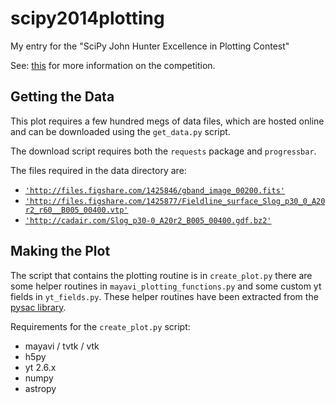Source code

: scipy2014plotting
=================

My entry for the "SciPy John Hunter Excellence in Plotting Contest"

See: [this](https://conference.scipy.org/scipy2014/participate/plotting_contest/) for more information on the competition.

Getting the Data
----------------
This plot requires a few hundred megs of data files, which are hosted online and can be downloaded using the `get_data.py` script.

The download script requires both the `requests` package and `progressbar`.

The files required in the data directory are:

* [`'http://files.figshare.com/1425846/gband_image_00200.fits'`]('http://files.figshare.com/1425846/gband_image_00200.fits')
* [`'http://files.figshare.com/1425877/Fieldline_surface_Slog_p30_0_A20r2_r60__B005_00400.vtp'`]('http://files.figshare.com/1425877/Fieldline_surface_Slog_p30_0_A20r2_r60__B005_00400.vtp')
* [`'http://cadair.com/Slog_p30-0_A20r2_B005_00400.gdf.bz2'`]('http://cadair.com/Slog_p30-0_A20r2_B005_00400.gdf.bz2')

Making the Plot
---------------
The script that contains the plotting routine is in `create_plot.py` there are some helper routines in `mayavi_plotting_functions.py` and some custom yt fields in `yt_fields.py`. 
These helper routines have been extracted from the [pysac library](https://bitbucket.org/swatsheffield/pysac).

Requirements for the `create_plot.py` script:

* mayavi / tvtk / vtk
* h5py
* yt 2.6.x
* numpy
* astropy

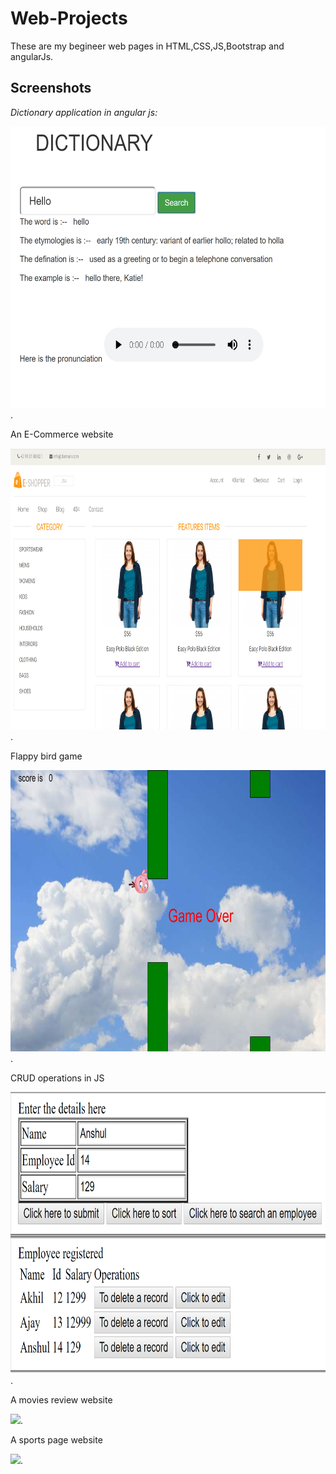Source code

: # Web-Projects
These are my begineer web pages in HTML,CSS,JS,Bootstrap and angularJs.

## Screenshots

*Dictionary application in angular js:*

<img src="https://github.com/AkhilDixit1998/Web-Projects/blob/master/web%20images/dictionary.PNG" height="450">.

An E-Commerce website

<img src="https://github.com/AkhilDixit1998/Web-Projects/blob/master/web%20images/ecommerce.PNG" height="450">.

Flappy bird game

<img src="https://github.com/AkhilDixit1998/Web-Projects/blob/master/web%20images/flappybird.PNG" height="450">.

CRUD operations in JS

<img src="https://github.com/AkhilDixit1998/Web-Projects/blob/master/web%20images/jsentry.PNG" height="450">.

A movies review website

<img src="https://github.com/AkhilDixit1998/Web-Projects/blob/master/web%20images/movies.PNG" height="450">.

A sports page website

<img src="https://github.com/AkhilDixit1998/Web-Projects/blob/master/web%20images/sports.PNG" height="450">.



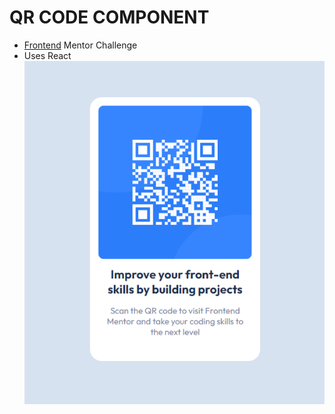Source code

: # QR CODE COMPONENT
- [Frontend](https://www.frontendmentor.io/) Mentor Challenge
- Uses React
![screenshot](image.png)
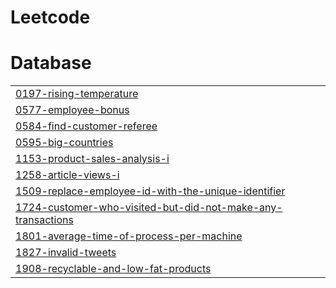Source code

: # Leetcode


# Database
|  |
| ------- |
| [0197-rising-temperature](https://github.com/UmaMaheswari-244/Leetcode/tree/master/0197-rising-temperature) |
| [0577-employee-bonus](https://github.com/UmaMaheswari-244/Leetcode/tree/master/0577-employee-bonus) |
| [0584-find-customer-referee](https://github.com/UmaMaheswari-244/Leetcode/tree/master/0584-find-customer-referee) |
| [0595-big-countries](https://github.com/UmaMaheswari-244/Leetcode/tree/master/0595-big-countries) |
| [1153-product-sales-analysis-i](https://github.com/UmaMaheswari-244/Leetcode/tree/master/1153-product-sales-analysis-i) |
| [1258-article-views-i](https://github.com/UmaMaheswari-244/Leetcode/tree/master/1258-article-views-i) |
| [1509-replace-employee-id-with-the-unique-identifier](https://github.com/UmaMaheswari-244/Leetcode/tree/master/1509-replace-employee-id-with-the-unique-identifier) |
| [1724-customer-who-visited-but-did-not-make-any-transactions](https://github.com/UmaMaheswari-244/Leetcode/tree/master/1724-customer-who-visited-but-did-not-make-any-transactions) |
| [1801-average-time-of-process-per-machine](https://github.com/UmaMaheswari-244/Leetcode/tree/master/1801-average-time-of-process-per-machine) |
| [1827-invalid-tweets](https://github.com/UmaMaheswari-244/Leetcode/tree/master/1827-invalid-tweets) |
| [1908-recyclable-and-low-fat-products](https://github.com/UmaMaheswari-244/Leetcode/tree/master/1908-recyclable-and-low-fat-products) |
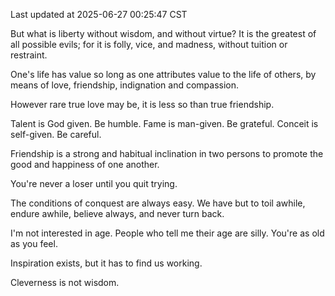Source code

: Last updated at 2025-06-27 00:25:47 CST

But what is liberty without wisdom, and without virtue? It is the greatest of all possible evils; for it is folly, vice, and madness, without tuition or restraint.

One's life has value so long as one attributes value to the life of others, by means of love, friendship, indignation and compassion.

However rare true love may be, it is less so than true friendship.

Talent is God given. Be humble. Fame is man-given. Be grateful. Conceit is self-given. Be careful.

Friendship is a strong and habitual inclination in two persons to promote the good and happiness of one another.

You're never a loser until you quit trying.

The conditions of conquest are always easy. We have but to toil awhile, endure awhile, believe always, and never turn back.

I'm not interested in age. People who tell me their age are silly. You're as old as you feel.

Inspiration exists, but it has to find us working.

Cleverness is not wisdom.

• _To do_
Print the material precisely as given, dropping any images it holds.

• _Answer section_
Source code

: scipy2014plotting
=================

My entry for the "SciPy John Hunter Excellence in Plotting Contest"

See: [this](https://conference.scipy.org/scipy2014/participate/plotting_contest/) for more information on the competition.

Getting the Data
----------------
This plot requires a few hundred megs of data files, which are hosted online and can be downloaded using the `get_data.py` script.

The download script requires both the `requests` package and `progressbar`.

The files required in the data directory are:

* [`'http://files.figshare.com/1425846/gband_image_00200.fits'`]('http://files.figshare.com/1425846/gband_image_00200.fits')
* [`'http://files.figshare.com/1425877/Fieldline_surface_Slog_p30_0_A20r2_r60__B005_00400.vtp'`]('http://files.figshare.com/1425877/Fieldline_surface_Slog_p30_0_A20r2_r60__B005_00400.vtp')
* [`'http://cadair.com/Slog_p30-0_A20r2_B005_00400.gdf.bz2'`]('http://cadair.com/Slog_p30-0_A20r2_B005_00400.gdf.bz2')

Making the Plot
---------------
The script that contains the plotting routine is in `create_plot.py` there are some helper routines in `mayavi_plotting_functions.py` and some custom yt fields in `yt_fields.py`. 
These helper routines have been extracted from the [pysac library](https://bitbucket.org/swatsheffield/pysac).

Requirements for the `create_plot.py` script:

* mayavi / tvtk / vtk
* h5py
* yt 2.6.x
* numpy
* astropy

Source code

: # Web-Projects
These are my begineer web pages in HTML,CSS,JS,Bootstrap and angularJs.

## Screenshots

*Dictionary application in angular js:*

<img src="https://github.com/AkhilDixit1998/Web-Projects/blob/master/web%20images/dictionary.PNG" height="450">.

An E-Commerce website

<img src="https://github.com/AkhilDixit1998/Web-Projects/blob/master/web%20images/ecommerce.PNG" height="450">.

Flappy bird game

<img src="https://github.com/AkhilDixit1998/Web-Projects/blob/master/web%20images/flappybird.PNG" height="450">.

CRUD operations in JS

<img src="https://github.com/AkhilDixit1998/Web-Projects/blob/master/web%20images/jsentry.PNG" height="450">.

A movies review website

<img src="https://github.com/AkhilDixit1998/Web-Projects/blob/master/web%20images/movies.PNG" height="450">.

A sports page website

<img src="https://github.com/AkhilDixit1998/Web-Projects/blob/master/web%20images/sports.PNG" height="450">.



Source code

: # QR CODE COMPONENT
- [Frontend](https://www.frontendmentor.io/) Mentor Challenge
- Uses React
![screenshot](image.png)
Source code

: # Leetcode


# Database
|  |
| ------- |
| [0197-rising-temperature](https://github.com/UmaMaheswari-244/Leetcode/tree/master/0197-rising-temperature) |
| [0577-employee-bonus](https://github.com/UmaMaheswari-244/Leetcode/tree/master/0577-employee-bonus) |
| [0584-find-customer-referee](https://github.com/UmaMaheswari-244/Leetcode/tree/master/0584-find-customer-referee) |
| [0595-big-countries](https://github.com/UmaMaheswari-244/Leetcode/tree/master/0595-big-countries) |
| [1153-product-sales-analysis-i](https://github.com/UmaMaheswari-244/Leetcode/tree/master/1153-product-sales-analysis-i) |
| [1258-article-views-i](https://github.com/UmaMaheswari-244/Leetcode/tree/master/1258-article-views-i) |
| [1509-replace-employee-id-with-the-unique-identifier](https://github.com/UmaMaheswari-244/Leetcode/tree/master/1509-replace-employee-id-with-the-unique-identifier) |
| [1724-customer-who-visited-but-did-not-make-any-transactions](https://github.com/UmaMaheswari-244/Leetcode/tree/master/1724-customer-who-visited-but-did-not-make-any-transactions) |
| [1801-average-time-of-process-per-machine](https://github.com/UmaMaheswari-244/Leetcode/tree/master/1801-average-time-of-process-per-machine) |
| [1827-invalid-tweets](https://github.com/UmaMaheswari-244/Leetcode/tree/master/1827-invalid-tweets) |
| [1908-recyclable-and-low-fat-products](https://github.com/UmaMaheswari-244/Leetcode/tree/master/1908-recyclable-and-low-fat-products) |
Source code

: Last updated at 2025-06-27 00:25:47 CST

But what is liberty without wisdom, and without virtue? It is the greatest of all possible evils; for it is folly, vice, and madness, without tuition or restraint.

One's life has value so long as one attributes value to the life of others, by means of love, friendship, indignation and compassion.

However rare true love may be, it is less so than true friendship.

Talent is God given. Be humble. Fame is man-given. Be grateful. Conceit is self-given. Be careful.

Friendship is a strong and habitual inclination in two persons to promote the good and happiness of one another.

You're never a loser until you quit trying.

The conditions of conquest are always easy. We have but to toil awhile, endure awhile, believe always, and never turn back.

I'm not interested in age. People who tell me their age are silly. You're as old as you feel.

Inspiration exists, but it has to find us working.

Cleverness is not wisdom.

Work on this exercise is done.